Output every entry below word for word, minus the images.

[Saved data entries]

--- START ---

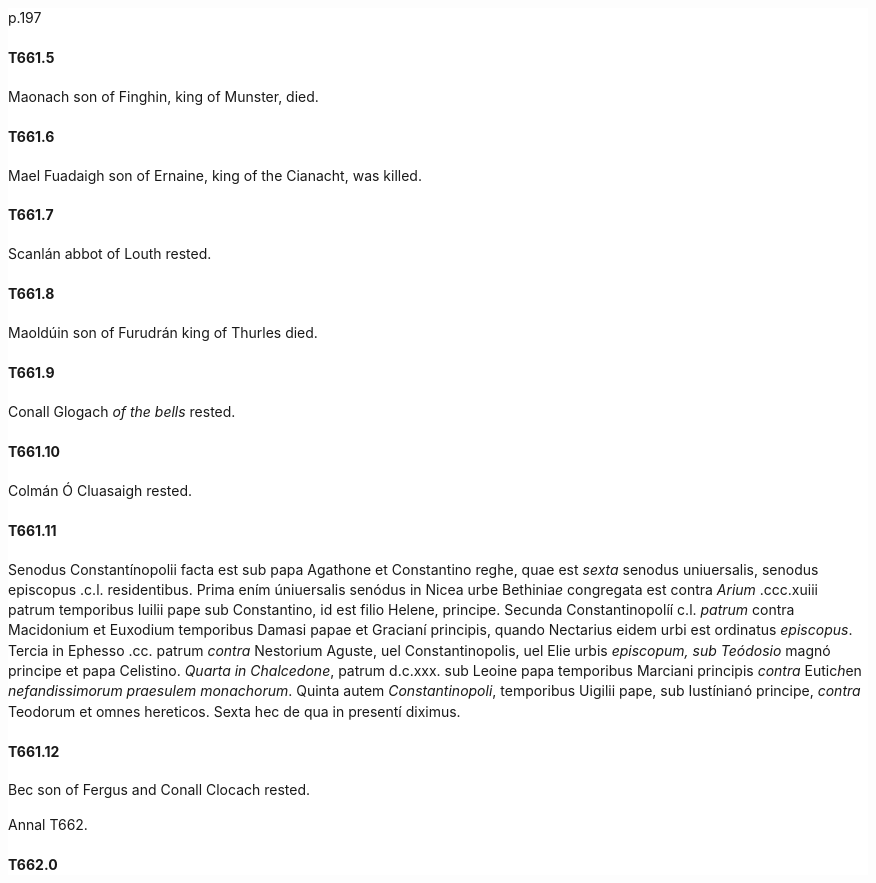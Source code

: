 p.197


#### T661.5


Maonach son of Finghin, king of Munster, died.


#### T661.6


Mael Fuadaigh son of Ernaine, king of the Cianacht, was killed.


#### T661.7


Scanlán abbot of Louth rested.


#### T661.8


Maoldúin son of Furudrán king of Thurles died.


#### T661.9


Conall Glogach *of the bells* rested.


#### T661.10


Colmán Ó Cluasaigh rested.


#### T661.11


Senodus Constantínopolii facta est sub papa Agathone et Constantino reghe, quae est *sexta* senodus uniuersalis, senodus episcopus .c.l. residentibus. Prima ením úniuersalis senódus in Nicea urbe Bethinia*e* congregata est contra *Arium* .ccc.xuiii patrum temporibus Iuilii pape sub Constantino, id est filio Helene, principe. Secunda Constantinopolíí c.l. *patrum* contra Macidonium et Euxodium temporibus Damasi papae et Gracianí principis, quando Nectarius eidem urbi est ordinatus *episcopus*. Tercia in Ephesso .cc. patrum *contra* Nestorium Aguste, uel Constantinopolis, uel Elie urbis *episcopum, sub Teódosio* magnó principe et papa Celistino. *Quarta in Chalcedone*, patrum d.c.xxx. sub Leoine papa temporibus Marciani principis *contra* Eutic*h*en *nefandissimorum praesulem monachorum*. Quinta autem *Constantinopoli*, temporibus Uigilii pape, sub Iustínianó principe, *contra* Teodorum et omnes hereticos. Sexta hec de qua in presentí diximus.


#### T661.12


Bec son of Fergus and Conall Clocach rested.


Annal T662. 
#### T662.0
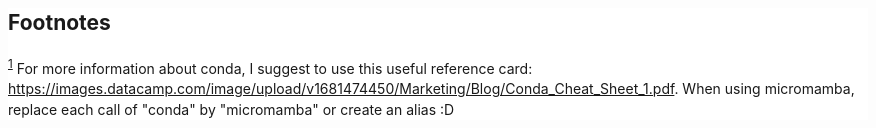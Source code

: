 ## Footnotes

<sup><a id="fn.1" class="footnum" href="#fnr.1">1</a></sup> For more information about conda, I suggest to use this useful reference card: <https://images.datacamp.com/image/upload/v1681474450/Marketing/Blog/Conda_Cheat_Sheet_1.pdf>. When using micromamba, replace each call of "conda" by "micromamba" or create an alias :D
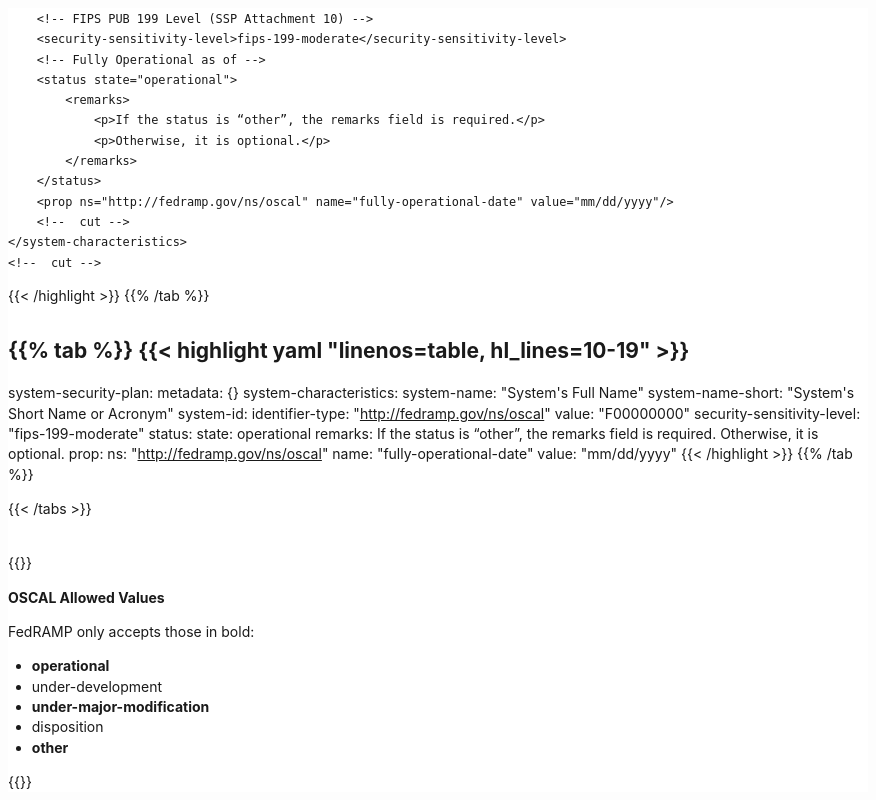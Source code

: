         <!-- FIPS PUB 199 Level (SSP Attachment 10) -->
        <security-sensitivity-level>fips-199-moderate</security-sensitivity-level>                   
        <!-- Fully Operational as of -->
        <status state="operational">
            <remarks>
                <p>If the status is “other”, the remarks field is required.</p>
                <p>Otherwise, it is optional.</p>
            </remarks>
        </status>
        <prop ns="http://fedramp.gov/ns/oscal" name="fully-operational-date" value="mm/dd/yyyy"/>        
        <!--  cut -->        
    </system-characteristics>
    <!--  cut -->     
</system-security-plan>
{{< /highlight >}}
{{% /tab %}}

{{% tab %}}
{{< highlight yaml "linenos=table, hl_lines=10-19" >}}
---
system-security-plan:
  metadata: {}
  system-characteristics:
    system-name: "System's Full Name"
    system-name-short: "System's Short Name or Acronym"
    system-id:
      identifier-type: "http://fedramp.gov/ns/oscal"
      value: "F00000000"
    security-sensitivity-level: "fips-199-moderate"
    status:
      state: operational
      remarks: If the status is “other”, the remarks field is required. Otherwise, it is optional.
    prop:
      ns: "http://fedramp.gov/ns/oscal"
      name: "fully-operational-date"
      value: "mm/dd/yyyy"
{{< /highlight >}}
{{% /tab %}}

{{< /tabs >}}

<br />
{{<callout>}}

**OSCAL Allowed Values**

FedRAMP only accepts those in bold:
- **operational**
- under-development
- **under-major-modification**
- disposition
- **other**

{{</callout>}}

--- END ---

**Expected answer:**
Source code

: p.197


#### T661.5


Maonach son of Finghin, king of Munster, died.


#### T661.6


Mael Fuadaigh son of Ernaine, king of the Cianacht, was killed.


#### T661.7


Scanlán abbot of Louth rested.


#### T661.8


Maoldúin son of Furudrán king of Thurles died.


#### T661.9


Conall Glogach *of the bells* rested.


#### T661.10


Colmán Ó Cluasaigh rested.


#### T661.11


Senodus Constantínopolii facta est sub papa Agathone et Constantino reghe, quae est *sexta* senodus uniuersalis, senodus episcopus .c.l. residentibus. Prima ením úniuersalis senódus in Nicea urbe Bethinia*e* congregata est contra *Arium* .ccc.xuiii patrum temporibus Iuilii pape sub Constantino, id est filio Helene, principe. Secunda Constantinopolíí c.l. *patrum* contra Macidonium et Euxodium temporibus Damasi papae et Gracianí principis, quando Nectarius eidem urbi est ordinatus *episcopus*. Tercia in Ephesso .cc. patrum *contra* Nestorium Aguste, uel Constantinopolis, uel Elie urbis *episcopum, sub Teódosio* magnó principe et papa Celistino. *Quarta in Chalcedone*, patrum d.c.xxx. sub Leoine papa temporibus Marciani principis *contra* Eutic*h*en *nefandissimorum praesulem monachorum*. Quinta autem *Constantinopoli*, temporibus Uigilii pape, sub Iustínianó principe, *contra* Teodorum et omnes hereticos. Sexta hec de qua in presentí diximus.


#### T661.12


Bec son of Fergus and Conall Clocach rested.


Annal T662. 
#### T662.0
Source code

: ## Footnotes

<sup><a id="fn.1" class="footnum" href="#fnr.1">1</a></sup> For more information about conda, I suggest to use this useful reference card: <https://images.datacamp.com/image/upload/v1681474450/Marketing/Blog/Conda_Cheat_Sheet_1.pdf>. When using micromamba, replace each call of "conda" by "micromamba" or create an alias :D
Source code

:         <!-- FIPS PUB 199 Level (SSP Attachment 10) -->
        <security-sensitivity-level>fips-199-moderate</security-sensitivity-level>                   
        <!-- Fully Operational as of -->
        <status state="operational">
            <remarks>
                <p>If the status is “other”, the remarks field is required.</p>
                <p>Otherwise, it is optional.</p>
            </remarks>
        </status>
        <prop ns="http://fedramp.gov/ns/oscal" name="fully-operational-date" value="mm/dd/yyyy"/>        
        <!--  cut -->        
    </system-characteristics>
    <!--  cut -->     
</system-security-plan>
{{< /highlight >}}
{{% /tab %}}

{{% tab %}}
{{< highlight yaml "linenos=table, hl_lines=10-19" >}}
---
system-security-plan:
  metadata: {}
  system-characteristics:
    system-name: "System's Full Name"
    system-name-short: "System's Short Name or Acronym"
    system-id:
      identifier-type: "http://fedramp.gov/ns/oscal"
      value: "F00000000"
    security-sensitivity-level: "fips-199-moderate"
    status:
      state: operational
      remarks: If the status is “other”, the remarks field is required. Otherwise, it is optional.
    prop:
      ns: "http://fedramp.gov/ns/oscal"
      name: "fully-operational-date"
      value: "mm/dd/yyyy"
{{< /highlight >}}
{{% /tab %}}

{{< /tabs >}}

<br />
{{<callout>}}

**OSCAL Allowed Values**

FedRAMP only accepts those in bold:
- **operational**
- under-development
- **under-major-modification**
- disposition
- **other**

{{</callout>}}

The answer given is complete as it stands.